Q1 Four persons K, L, M, N are initially at the four corners of a square of side d. Each person now moves with a uniform speed v in such a way that K always moves directly towards N and N directly towards K. The four persons will meet at a time
Q2 A projectile can have the same range R for two angles of projection. If t1 and t2 be the times of flights in the two cases, then the product of the two time of flights is proportional to
1Q2]the 2 angles are x,90-x.
the product of times of flight=[2usinx/g][2ucosx/g] {sin90-x=cosx}
solving, u get t1t2 is proportional to R.

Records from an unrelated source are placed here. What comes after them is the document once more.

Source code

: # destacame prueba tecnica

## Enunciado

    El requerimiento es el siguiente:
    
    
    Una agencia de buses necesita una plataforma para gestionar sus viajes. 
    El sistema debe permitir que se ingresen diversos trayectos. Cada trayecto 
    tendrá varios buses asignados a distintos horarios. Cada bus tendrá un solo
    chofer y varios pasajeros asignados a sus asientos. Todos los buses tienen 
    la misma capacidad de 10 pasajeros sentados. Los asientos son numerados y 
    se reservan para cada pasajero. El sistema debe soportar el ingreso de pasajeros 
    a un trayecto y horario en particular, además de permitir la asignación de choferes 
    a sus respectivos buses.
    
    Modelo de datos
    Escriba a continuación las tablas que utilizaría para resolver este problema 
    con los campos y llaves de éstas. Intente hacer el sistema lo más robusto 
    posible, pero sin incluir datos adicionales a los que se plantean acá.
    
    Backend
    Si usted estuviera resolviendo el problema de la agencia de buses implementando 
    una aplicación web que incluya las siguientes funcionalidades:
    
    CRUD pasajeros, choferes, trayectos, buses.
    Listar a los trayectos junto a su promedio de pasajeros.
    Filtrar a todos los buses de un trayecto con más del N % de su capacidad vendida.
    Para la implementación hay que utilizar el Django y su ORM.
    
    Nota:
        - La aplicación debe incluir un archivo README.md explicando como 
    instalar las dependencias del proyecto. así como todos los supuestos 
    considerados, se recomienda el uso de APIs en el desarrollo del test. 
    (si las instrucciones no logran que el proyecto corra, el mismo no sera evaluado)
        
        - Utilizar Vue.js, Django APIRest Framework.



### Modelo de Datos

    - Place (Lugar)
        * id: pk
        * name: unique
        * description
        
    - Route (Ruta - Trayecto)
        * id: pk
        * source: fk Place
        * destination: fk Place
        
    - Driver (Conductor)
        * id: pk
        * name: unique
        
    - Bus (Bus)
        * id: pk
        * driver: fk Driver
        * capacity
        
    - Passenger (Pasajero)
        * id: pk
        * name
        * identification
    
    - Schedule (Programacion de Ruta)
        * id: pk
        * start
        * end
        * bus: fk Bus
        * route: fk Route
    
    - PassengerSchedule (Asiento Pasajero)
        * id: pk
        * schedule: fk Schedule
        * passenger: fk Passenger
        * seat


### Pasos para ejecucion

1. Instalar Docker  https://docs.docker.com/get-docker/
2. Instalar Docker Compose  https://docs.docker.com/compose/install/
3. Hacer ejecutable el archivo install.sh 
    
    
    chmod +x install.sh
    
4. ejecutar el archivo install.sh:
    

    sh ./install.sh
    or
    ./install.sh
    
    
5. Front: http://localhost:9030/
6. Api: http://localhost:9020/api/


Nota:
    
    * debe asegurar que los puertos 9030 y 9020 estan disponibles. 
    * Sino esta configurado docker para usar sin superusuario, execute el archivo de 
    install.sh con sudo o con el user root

1In question 1, if I got the question correctly, the four people will be at a different position in accordance with velocity vector of the other one. Hence, at some instant, their position will be
Their motion will be something like this, by the time they meet:-
(Sorry for the poor diagram!!!!)
They meet at point O.
Distance (r) travelled by each one of them will be d/√2
time taken will be-
r/v
1In the first questoion their relative velocity along the line joining them is
vapproach= v Cos 90° - v = -v
now their initial separation is = d
time taken fo them to meet is = -d/-v
= d/v
(here minus represents
decrease in separation
1hey injun i have solved their relative velocity alllong the line joining the two particles at any instant.
my solution is correct.
1Yeah, it is, indeed!!
I solved it using t=displacement/velocity(along displacement)
They are one and the same thing, at different instants:)